Instructions for the task: When you respond, write out each entry exactly as it stands.

Records contained in a dataset:
========================================

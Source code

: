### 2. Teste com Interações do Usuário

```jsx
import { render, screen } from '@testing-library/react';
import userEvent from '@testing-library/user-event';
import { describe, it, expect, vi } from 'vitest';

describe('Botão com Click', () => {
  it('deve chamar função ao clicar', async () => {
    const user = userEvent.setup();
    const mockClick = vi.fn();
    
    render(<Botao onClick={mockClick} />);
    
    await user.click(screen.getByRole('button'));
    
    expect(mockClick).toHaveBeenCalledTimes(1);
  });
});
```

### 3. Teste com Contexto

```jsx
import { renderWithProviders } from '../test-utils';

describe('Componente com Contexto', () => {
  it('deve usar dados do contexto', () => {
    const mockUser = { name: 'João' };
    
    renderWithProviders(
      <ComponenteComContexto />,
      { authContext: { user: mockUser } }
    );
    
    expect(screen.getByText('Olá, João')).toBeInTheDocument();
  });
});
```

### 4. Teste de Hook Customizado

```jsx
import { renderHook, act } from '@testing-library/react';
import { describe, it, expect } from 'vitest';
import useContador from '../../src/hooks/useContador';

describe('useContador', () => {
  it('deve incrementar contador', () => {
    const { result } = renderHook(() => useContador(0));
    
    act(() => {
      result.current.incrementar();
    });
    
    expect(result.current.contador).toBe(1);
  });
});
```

========================================

Result of the exercise:
Source code

:### 2. Teste com Interações do Usuário

```jsx
import { render, screen } from '@testing-library/react';
import userEvent from '@testing-library/user-event';
import { describe, it, expect, vi } from 'vitest';

describe('Botão com Click', () => {
  it('deve chamar função ao clicar', async () => {
    const user = userEvent.setup();
    const mockClick = vi.fn();
    
    render(<Botao onClick={mockClick} />);
    
    await user.click(screen.getByRole('button'));
    
    expect(mockClick).toHaveBeenCalledTimes(1);
  });
});
```

### 3. Teste com Contexto

```jsx
import { renderWithProviders } from '../test-utils';

describe('Componente com Contexto', () => {
  it('deve usar dados do contexto', () => {
    const mockUser = { name: 'João' };
    
    renderWithProviders(
      <ComponenteComContexto />,
      { authContext: { user: mockUser } }
    );
    
    expect(screen.getByText('Olá, João')).toBeInTheDocument();
  });
});
```

### 4. Teste de Hook Customizado

```jsx
import { renderHook, act } from '@testing-library/react';
import { describe, it, expect } from 'vitest';
import useContador from '../../src/hooks/useContador';

describe('useContador', () => {
  it('deve incrementar contador', () => {
    const { result } = renderHook(() => useContador(0));
    
    act(() => {
      result.current.incrementar();
    });
    
    expect(result.current.contador).toBe(1);
  });
});
```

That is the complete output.